# [WHAT NEEDS TO BE DONE]
Your task is to transcribe the data in full.

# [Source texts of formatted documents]
Segment Open
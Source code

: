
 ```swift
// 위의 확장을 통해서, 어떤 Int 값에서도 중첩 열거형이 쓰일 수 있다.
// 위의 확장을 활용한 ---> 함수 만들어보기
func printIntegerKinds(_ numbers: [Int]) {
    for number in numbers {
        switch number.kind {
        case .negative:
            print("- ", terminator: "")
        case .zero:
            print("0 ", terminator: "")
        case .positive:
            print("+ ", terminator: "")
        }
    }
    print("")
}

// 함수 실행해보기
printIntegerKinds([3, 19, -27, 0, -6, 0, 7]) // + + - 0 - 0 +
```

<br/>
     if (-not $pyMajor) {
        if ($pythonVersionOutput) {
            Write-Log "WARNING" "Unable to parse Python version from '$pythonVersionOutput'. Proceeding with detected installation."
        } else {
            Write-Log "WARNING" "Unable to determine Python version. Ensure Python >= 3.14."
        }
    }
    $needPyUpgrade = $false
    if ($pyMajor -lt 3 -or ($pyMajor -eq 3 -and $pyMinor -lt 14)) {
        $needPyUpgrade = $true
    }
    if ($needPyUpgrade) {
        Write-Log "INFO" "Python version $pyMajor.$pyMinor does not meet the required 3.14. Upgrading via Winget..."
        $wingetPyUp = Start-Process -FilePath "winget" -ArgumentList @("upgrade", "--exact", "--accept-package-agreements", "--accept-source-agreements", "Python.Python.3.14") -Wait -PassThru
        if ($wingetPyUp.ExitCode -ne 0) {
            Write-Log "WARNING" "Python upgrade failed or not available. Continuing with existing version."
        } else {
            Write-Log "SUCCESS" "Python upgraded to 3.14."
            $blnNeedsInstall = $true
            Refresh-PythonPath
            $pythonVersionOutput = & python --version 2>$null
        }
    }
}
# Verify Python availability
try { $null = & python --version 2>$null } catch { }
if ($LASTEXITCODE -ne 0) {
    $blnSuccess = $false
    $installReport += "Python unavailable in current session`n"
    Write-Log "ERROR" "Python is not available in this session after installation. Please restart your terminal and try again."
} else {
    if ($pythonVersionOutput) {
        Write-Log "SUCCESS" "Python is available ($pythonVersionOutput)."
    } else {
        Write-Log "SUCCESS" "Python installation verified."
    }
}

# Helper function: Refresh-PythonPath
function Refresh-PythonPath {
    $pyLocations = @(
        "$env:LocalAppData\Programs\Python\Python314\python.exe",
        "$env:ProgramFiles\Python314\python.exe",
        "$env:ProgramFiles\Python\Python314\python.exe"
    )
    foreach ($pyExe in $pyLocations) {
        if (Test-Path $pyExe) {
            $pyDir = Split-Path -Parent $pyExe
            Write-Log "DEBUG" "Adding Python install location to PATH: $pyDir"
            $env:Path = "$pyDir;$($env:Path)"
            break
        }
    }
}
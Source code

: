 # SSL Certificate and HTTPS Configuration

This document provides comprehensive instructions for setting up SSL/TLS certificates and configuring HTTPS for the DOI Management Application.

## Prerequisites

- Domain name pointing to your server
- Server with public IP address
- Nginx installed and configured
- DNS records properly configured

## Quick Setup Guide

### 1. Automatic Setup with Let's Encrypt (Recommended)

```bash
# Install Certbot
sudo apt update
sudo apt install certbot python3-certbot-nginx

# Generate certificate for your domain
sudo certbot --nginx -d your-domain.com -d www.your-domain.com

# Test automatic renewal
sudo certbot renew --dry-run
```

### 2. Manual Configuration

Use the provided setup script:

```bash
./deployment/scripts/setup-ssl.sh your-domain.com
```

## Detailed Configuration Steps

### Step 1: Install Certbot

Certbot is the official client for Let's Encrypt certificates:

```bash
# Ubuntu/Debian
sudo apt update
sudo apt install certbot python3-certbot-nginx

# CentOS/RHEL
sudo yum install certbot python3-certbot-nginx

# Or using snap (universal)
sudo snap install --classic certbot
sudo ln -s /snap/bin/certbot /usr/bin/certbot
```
Segment Closed
# [SOLUTION TO THE PROBLEM]
Source code

:
 ```swift
// 위의 확장을 통해서, 어떤 Int 값에서도 중첩 열거형이 쓰일 수 있다.
// 위의 확장을 활용한 ---> 함수 만들어보기
func printIntegerKinds(_ numbers: [Int]) {
    for number in numbers {
        switch number.kind {
        case .negative:
            print("- ", terminator: "")
        case .zero:
            print("0 ", terminator: "")
        case .positive:
            print("+ ", terminator: "")
        }
    }
    print("")
}

// 함수 실행해보기
printIntegerKinds([3, 19, -27, 0, -6, 0, 7]) // + + - 0 - 0 +
```

<br/>
     if (-not $pyMajor) {
        if ($pythonVersionOutput) {
            Write-Log "WARNING" "Unable to parse Python version from '$pythonVersionOutput'. Proceeding with detected installation."
        } else {
            Write-Log "WARNING" "Unable to determine Python version. Ensure Python >= 3.14."
        }
    }
    $needPyUpgrade = $false
    if ($pyMajor -lt 3 -or ($pyMajor -eq 3 -and $pyMinor -lt 14)) {
        $needPyUpgrade = $true
    }
    if ($needPyUpgrade) {
        Write-Log "INFO" "Python version $pyMajor.$pyMinor does not meet the required 3.14. Upgrading via Winget..."
        $wingetPyUp = Start-Process -FilePath "winget" -ArgumentList @("upgrade", "--exact", "--accept-package-agreements", "--accept-source-agreements", "Python.Python.3.14") -Wait -PassThru
        if ($wingetPyUp.ExitCode -ne 0) {
            Write-Log "WARNING" "Python upgrade failed or not available. Continuing with existing version."
        } else {
            Write-Log "SUCCESS" "Python upgraded to 3.14."
            $blnNeedsInstall = $true
            Refresh-PythonPath
            $pythonVersionOutput = & python --version 2>$null
        }
    }
}
# Verify Python availability
try { $null = & python --version 2>$null } catch { }
if ($LASTEXITCODE -ne 0) {
    $blnSuccess = $false
    $installReport += "Python unavailable in current session`n"
    Write-Log "ERROR" "Python is not available in this session after installation. Please restart your terminal and try again."
} else {
    if ($pythonVersionOutput) {
        Write-Log "SUCCESS" "Python is available ($pythonVersionOutput)."
    } else {
        Write-Log "SUCCESS" "Python installation verified."
    }
}

# Helper function: Refresh-PythonPath
function Refresh-PythonPath {
    $pyLocations = @(
        "$env:LocalAppData\Programs\Python\Python314\python.exe",
        "$env:ProgramFiles\Python314\python.exe",
        "$env:ProgramFiles\Python\Python314\python.exe"
    )
    foreach ($pyExe in $pyLocations) {
        if (Test-Path $pyExe) {
            $pyDir = Split-Path -Parent $pyExe
            Write-Log "DEBUG" "Adding Python install location to PATH: $pyDir"
            $env:Path = "$pyDir;$($env:Path)"
            break
        }
    }
}
Source code

: # SSL Certificate and HTTPS Configuration

This document provides comprehensive instructions for setting up SSL/TLS certificates and configuring HTTPS for the DOI Management Application.

## Prerequisites

- Domain name pointing to your server
- Server with public IP address
- Nginx installed and configured
- DNS records properly configured

## Quick Setup Guide

### 1. Automatic Setup with Let's Encrypt (Recommended)

```bash
# Install Certbot
sudo apt update
sudo apt install certbot python3-certbot-nginx

# Generate certificate for your domain
sudo certbot --nginx -d your-domain.com -d www.your-domain.com

# Test automatic renewal
sudo certbot renew --dry-run
```

### 2. Manual Configuration

Use the provided setup script:

```bash
./deployment/scripts/setup-ssl.sh your-domain.com
```

## Detailed Configuration Steps

### Step 1: Install Certbot

Certbot is the official client for Let's Encrypt certificates:

```bash
# Ubuntu/Debian
sudo apt update
sudo apt install certbot python3-certbot-nginx

# CentOS/RHEL
sudo yum install certbot python3-certbot-nginx

# Or using snap (universal)
sudo snap install --classic certbot
sudo ln -s /snap/bin/certbot /usr/bin/certbot
```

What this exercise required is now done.